• **ASSIGNMENT**:
Where the string "콘텐츠IT전공" shows up in a line of the records, copy that line.

• **MATERIAL SUPPLIED**:

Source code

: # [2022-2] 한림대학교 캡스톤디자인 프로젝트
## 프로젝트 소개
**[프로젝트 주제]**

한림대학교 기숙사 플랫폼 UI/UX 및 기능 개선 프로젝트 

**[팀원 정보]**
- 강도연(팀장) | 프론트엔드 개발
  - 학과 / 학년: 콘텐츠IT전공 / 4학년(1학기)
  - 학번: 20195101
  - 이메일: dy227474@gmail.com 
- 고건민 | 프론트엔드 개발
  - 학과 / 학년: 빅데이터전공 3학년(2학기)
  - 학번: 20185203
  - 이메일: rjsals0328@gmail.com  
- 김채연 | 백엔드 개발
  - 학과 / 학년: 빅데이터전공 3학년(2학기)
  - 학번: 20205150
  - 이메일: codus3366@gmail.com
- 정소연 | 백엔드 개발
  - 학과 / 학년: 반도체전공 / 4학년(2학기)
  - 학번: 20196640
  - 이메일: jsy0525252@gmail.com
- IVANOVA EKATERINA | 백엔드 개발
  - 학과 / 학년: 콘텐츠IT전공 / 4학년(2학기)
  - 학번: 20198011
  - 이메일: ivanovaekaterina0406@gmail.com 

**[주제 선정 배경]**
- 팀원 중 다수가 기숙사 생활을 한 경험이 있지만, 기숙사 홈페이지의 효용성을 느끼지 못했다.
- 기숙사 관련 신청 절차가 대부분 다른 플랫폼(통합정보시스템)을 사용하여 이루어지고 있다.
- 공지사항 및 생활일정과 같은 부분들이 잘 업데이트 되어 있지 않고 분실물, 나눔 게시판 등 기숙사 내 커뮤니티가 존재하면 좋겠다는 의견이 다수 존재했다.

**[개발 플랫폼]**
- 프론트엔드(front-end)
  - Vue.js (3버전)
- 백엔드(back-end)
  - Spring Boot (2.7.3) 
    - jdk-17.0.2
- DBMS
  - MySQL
* * *
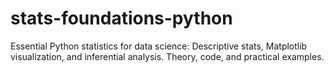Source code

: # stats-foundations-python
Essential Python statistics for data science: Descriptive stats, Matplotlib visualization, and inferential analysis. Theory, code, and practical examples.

• **WRITTEN ANSWER**:
  - 학과 / 학년: 콘텐츠IT전공 / 4학년(1학기)
  - 학과 / 학년: 콘텐츠IT전공 / 4학년(2학기)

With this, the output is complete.